* Task instructions:
When you reach the records below, output every one exactly as written but leave out any pictures.

[Dataset items]
┄┄┄┄┄┄

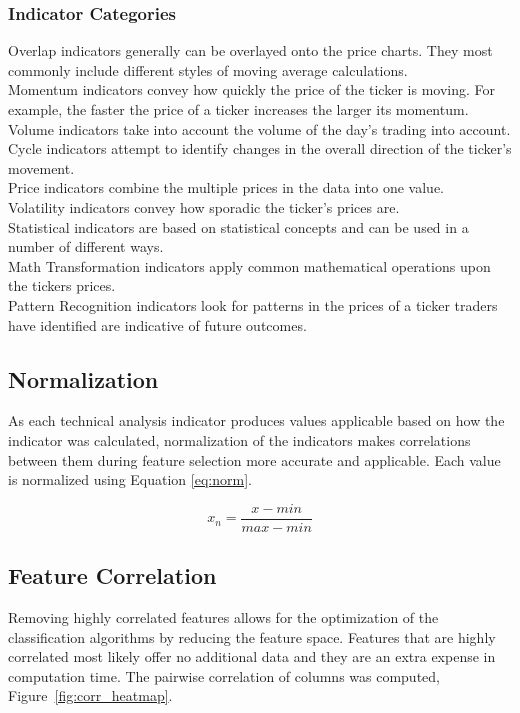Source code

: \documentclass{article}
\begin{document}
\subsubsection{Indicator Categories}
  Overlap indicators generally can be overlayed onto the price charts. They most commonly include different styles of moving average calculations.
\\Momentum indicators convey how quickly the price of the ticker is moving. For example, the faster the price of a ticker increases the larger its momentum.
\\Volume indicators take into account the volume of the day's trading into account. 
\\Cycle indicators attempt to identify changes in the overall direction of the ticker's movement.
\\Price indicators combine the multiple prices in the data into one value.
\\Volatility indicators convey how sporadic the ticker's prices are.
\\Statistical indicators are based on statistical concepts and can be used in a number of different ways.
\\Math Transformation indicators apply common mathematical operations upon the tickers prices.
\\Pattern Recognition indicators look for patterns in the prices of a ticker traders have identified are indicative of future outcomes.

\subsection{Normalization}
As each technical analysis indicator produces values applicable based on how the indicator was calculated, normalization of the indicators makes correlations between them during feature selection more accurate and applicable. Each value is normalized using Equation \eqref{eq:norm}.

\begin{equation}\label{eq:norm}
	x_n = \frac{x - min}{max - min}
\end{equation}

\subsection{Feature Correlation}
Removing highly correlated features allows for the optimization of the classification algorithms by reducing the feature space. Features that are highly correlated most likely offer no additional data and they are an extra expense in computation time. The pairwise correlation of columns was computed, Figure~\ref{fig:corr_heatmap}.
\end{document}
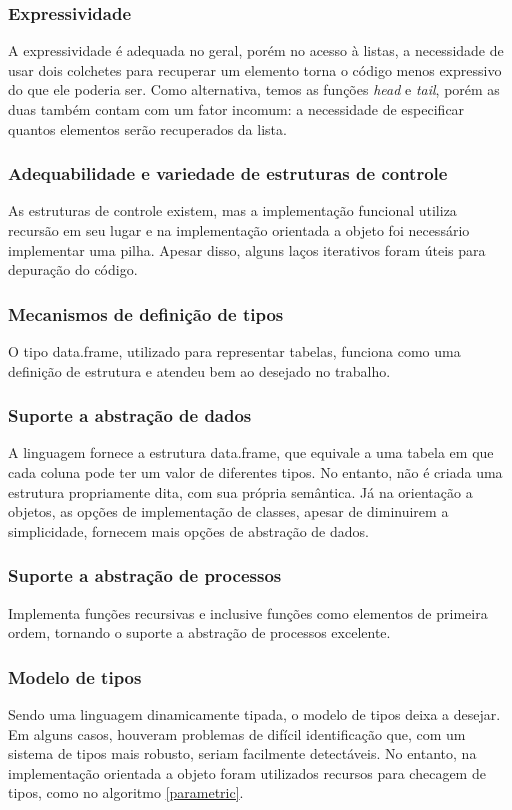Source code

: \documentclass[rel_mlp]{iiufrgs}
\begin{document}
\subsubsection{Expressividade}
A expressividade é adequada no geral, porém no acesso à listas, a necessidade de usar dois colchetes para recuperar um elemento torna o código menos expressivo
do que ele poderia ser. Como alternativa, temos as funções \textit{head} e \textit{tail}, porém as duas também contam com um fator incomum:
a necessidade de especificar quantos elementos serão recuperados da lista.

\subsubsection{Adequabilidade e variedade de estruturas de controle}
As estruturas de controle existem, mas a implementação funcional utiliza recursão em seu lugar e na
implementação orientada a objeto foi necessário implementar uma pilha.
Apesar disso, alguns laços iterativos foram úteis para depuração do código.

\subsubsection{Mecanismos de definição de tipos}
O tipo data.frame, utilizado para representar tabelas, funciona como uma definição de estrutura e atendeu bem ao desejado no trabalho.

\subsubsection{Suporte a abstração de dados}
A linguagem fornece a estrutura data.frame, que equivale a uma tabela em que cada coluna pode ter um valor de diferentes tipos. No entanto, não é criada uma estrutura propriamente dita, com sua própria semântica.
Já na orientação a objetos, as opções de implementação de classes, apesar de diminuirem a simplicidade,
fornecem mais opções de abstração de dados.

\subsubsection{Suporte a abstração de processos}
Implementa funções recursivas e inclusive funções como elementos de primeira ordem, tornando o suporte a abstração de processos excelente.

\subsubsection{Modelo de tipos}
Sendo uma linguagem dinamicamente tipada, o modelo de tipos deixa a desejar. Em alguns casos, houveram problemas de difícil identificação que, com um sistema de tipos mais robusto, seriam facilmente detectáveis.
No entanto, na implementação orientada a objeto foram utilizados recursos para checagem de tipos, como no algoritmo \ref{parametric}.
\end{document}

┄┄┄┄┄┄

* Answer to this exercise:
Source code

: \documentclass{article}
\begin{document}
\subsubsection{Indicator Categories}
  Overlap indicators generally can be overlayed onto the price charts. They most commonly include different styles of moving average calculations.
\\Momentum indicators convey how quickly the price of the ticker is moving. For example, the faster the price of a ticker increases the larger its momentum.
\\Volume indicators take into account the volume of the day's trading into account. 
\\Cycle indicators attempt to identify changes in the overall direction of the ticker's movement.
\\Price indicators combine the multiple prices in the data into one value.
\\Volatility indicators convey how sporadic the ticker's prices are.
\\Statistical indicators are based on statistical concepts and can be used in a number of different ways.
\\Math Transformation indicators apply common mathematical operations upon the tickers prices.
\\Pattern Recognition indicators look for patterns in the prices of a ticker traders have identified are indicative of future outcomes.

\subsection{Normalization}
As each technical analysis indicator produces values applicable based on how the indicator was calculated, normalization of the indicators makes correlations between them during feature selection more accurate and applicable. Each value is normalized using Equation \eqref{eq:norm}.

\begin{equation}\label{eq:norm}
	x_n = \frac{x - min}{max - min}
\end{equation}

\subsection{Feature Correlation}
Removing highly correlated features allows for the optimization of the classification algorithms by reducing the feature space. Features that are highly correlated most likely offer no additional data and they are an extra expense in computation time. The pairwise correlation of columns was computed, Figure~\ref{fig:corr_heatmap}.
\end{document}
Source code

: \documentclass[rel_mlp]{iiufrgs}
\begin{document}
\subsubsection{Expressividade}
A expressividade é adequada no geral, porém no acesso à listas, a necessidade de usar dois colchetes para recuperar um elemento torna o código menos expressivo
do que ele poderia ser. Como alternativa, temos as funções \textit{head} e \textit{tail}, porém as duas também contam com um fator incomum:
a necessidade de especificar quantos elementos serão recuperados da lista.

\subsubsection{Adequabilidade e variedade de estruturas de controle}
As estruturas de controle existem, mas a implementação funcional utiliza recursão em seu lugar e na
implementação orientada a objeto foi necessário implementar uma pilha.
Apesar disso, alguns laços iterativos foram úteis para depuração do código.

\subsubsection{Mecanismos de definição de tipos}
O tipo data.frame, utilizado para representar tabelas, funciona como uma definição de estrutura e atendeu bem ao desejado no trabalho.

\subsubsection{Suporte a abstração de dados}
A linguagem fornece a estrutura data.frame, que equivale a uma tabela em que cada coluna pode ter um valor de diferentes tipos. No entanto, não é criada uma estrutura propriamente dita, com sua própria semântica.
Já na orientação a objetos, as opções de implementação de classes, apesar de diminuirem a simplicidade,
fornecem mais opções de abstração de dados.

\subsubsection{Suporte a abstração de processos}
Implementa funções recursivas e inclusive funções como elementos de primeira ordem, tornando o suporte a abstração de processos excelente.

\subsubsection{Modelo de tipos}
Sendo uma linguagem dinamicamente tipada, o modelo de tipos deixa a desejar. Em alguns casos, houveram problemas de difícil identificação que, com um sistema de tipos mais robusto, seriam facilmente detectáveis.
No entanto, na implementação orientada a objeto foram utilizados recursos para checagem de tipos, como no algoritmo \ref{parametric}.
\end{document}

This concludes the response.